Notre association a reçu de nombreux témoignages de mères (voir plus bas) qui ont dénoncé des faits d’abus sexuels, incestes, maltraitances ou violences sur leur enfant de la part du père, mais qui n’ont pas été entendues par les tribunaux ; elles sont soit condamnées à de la prison pour délit de non représentation d’enfant, soit la garde de l’enfant est transférée au père violent. Beaucoup de mères se posent la question, alors, dans ce cas, comment protéger l’enfant ?
On parle beaucoup en ce moment de la libération de la parole. Par contre on ne dit pas que lorsque les enfants parlent, lorsque le parent protecteur lanceur d’alerte tente de protéger son enfant du parent agresseur, ils ne sont pas entendus par la justice. Comment peuvent-ils protéger l’enfant ?

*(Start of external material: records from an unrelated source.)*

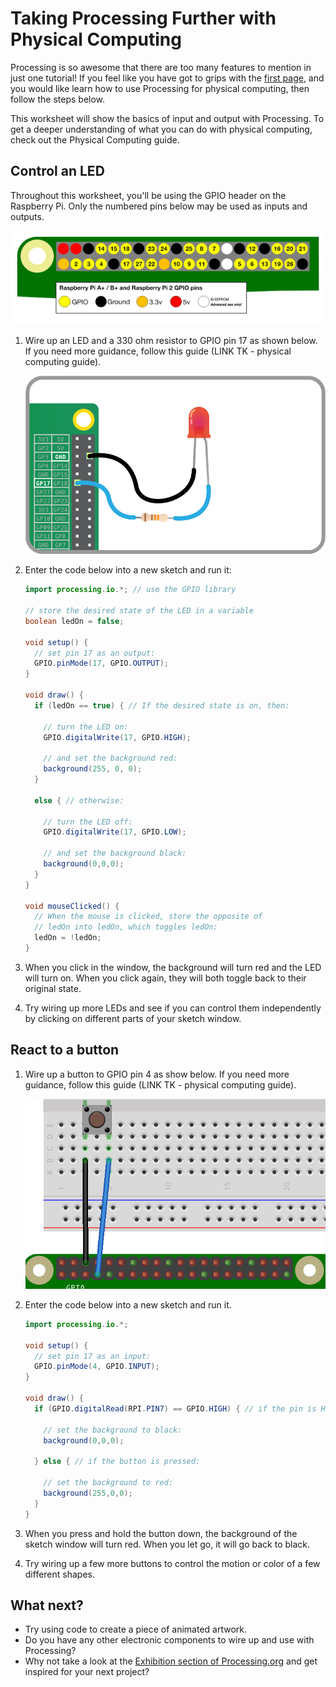 # Taking Processing Further with Physical Computing

Processing is so awesome that there are too many features to mention in just one tutorial! If you feel like you have got to grips with the [first page](worksheet.md), and you would like learn how to use Processing for physical computing, then follow the steps below.

This worksheet will show the basics of input and output with Processing. To get a deeper understanding of what you can do with physical computing, check out the Physical Computing guide.

## Control an LED
Throughout this worksheet, you'll be using the GPIO header on the Raspberry Pi. Only the numbered pins below may be used as inputs and outputs.

![](images/gpio-numbers-pi2.png)

1. Wire up an LED and a 330 ohm resistor to GPIO pin 17 as shown below. If you need more guidance, follow this guide (LINK TK - physical computing guide).

	![](images/led-gpio17.png)

1. Enter the code below into a new sketch and run it:

	```java
	import processing.io.*; // use the GPIO library

	// store the desired state of the LED in a variable
	boolean ledOn = false; 

	void setup() {
	  // set pin 17 as an output:
	  GPIO.pinMode(17, GPIO.OUTPUT);  
	}

	void draw() {
	  if (ledOn == true) { // If the desired state is on, then:

	  	// turn the LED on:
	    GPIO.digitalWrite(17, GPIO.HIGH);

	    // and set the background red:
	    background(255, 0, 0);
	  }

	  else { // otherwise:

	  	// turn the LED off:
	    GPIO.digitalWrite(17, GPIO.LOW);

	    // and set the background black:
	    background(0,0,0);
	  }
	}

	void mouseClicked() {
	  // When the mouse is clicked, store the opposite of 
	  // ledOn into ledOn, which toggles ledOn:
	  ledOn = !ledOn;
	}
	```

1. When you click in the window, the background will turn red and the LED will turn on. When you click again, they will both toggle back to their original state.

1. Try wiring up more LEDs and see if you can control them independently by clicking on different parts of your sketch window.

## React to a button

1. Wire up a button to GPIO pin 4 as show below. If you need more guidance, follow this guide (LINK TK - physical computing guide).

	![](images/button.png)

1. Enter the code below into a new sketch and run it.

	```java
	import processing.io.*;

	void setup() {
	  // set pin 17 as an input:
	  GPIO.pinMode(4, GPIO.INPUT);
	}

	void draw() {
	  if (GPIO.digitalRead(RPI.PIN7) == GPIO.HIGH) { // if the pin is HIGH, the button isn't pressed
	    
	    // set the background to black:
	    background(0,0,0);

	  } else { // if the button is pressed:

	  	// set the background to red:
	    background(255,0,0);
	  }
	}
	```

1. When you press and hold the button down, the background of the sketch window will turn red. When you let go, it will go back to black.

1. Try wiring up a few more buttons to control the motion or color of a few different shapes.

## What next?
- Try using code to create a piece of animated artwork.
- Do you have any other electronic components to wire up and use with Processing?
- Why not take a look at the [Exhibition section of Processing.org](https://processing.org/exhibition/) and get inspired for your next project?


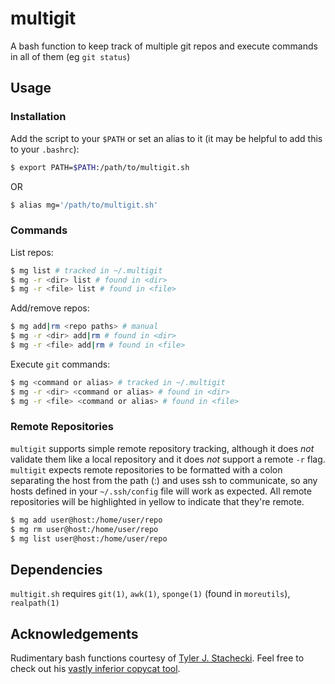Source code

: # multigit

A bash function to keep track of multiple git repos and execute commands in all of them (eg `git status`)

## Usage

### Installation

Add the script to your `$PATH` or set an alias to it (it may be helpful to add this to your `.bashrc`):

```bash
$ export PATH=$PATH:/path/to/multigit.sh
```

OR

```bash
$ alias mg='/path/to/multigit.sh'
```

### Commands

List repos:

```bash
$ mg list # tracked in ~/.multigit
$ mg -r <dir> list # found in <dir>
$ mg -r <file> list # found in <file>
```

Add/remove repos:

```bash
$ mg add|rm <repo paths> # manual
$ mg -r <dir> add|rm # found in <dir>
$ mg -r <file> add|rm # found in <file>
```

Execute `git` commands:

```bash
$ mg <command or alias> # tracked in ~/.multigit
$ mg -r <dir> <command or alias> # found in <dir>
$ mg -r <file> <command or alias> # found in <file>
```

### Remote Repositories

`multigit` supports simple remote repository tracking, although it does *not* validate them like a local repository and it does *not* support a remote `-r` flag. `multigit` expects remote repositories to be formatted with a colon separating the host from the path (<host>:<path>) and uses ssh to communicate, so any hosts defined in your `~/.ssh/config` file will work as expected. All remote repositories will be highlighted in yellow to indicate that they're remote.

```bash
$ mg add user@host:/home/user/repo
$ mg rm user@host:/home/user/repo
$ mg list user@host:/home/user/repo
```

## Dependencies

`multigit.sh` requires `git(1)`, `awk(1)`, `sponge(1)` (found in `moreutils`), `realpath(1)`

## Acknowledgements

Rudimentary bash functions courtesy of [Tyler J. Stachecki](https://github.com/tj90241). Feel free to check out his [vastly inferior copycat tool](https://github.com/tj90241/watchgit).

Actuellement le lien familial, c’est-à-dire le droit du parent à garder un lien avec son enfant, prime sur le droit de l’enfant à être protégé, pourtant énoncé dans deux conventions ratifiées par la France : la Convention Internationale des Droits de l’Enfant (CIDE) et la Convention d’Istanbul issue du Conseil de l’Europe.
Deux conventions ratifiées par la France mais non appliquées
L’article 12 de la CIDE précise que les enfants doivent être impérativement écoutés dans le cadre de procédures judiciaires qui les concernent. Si cela était systématiquement appliqué, cela permettrait de mieux protéger l’enfant.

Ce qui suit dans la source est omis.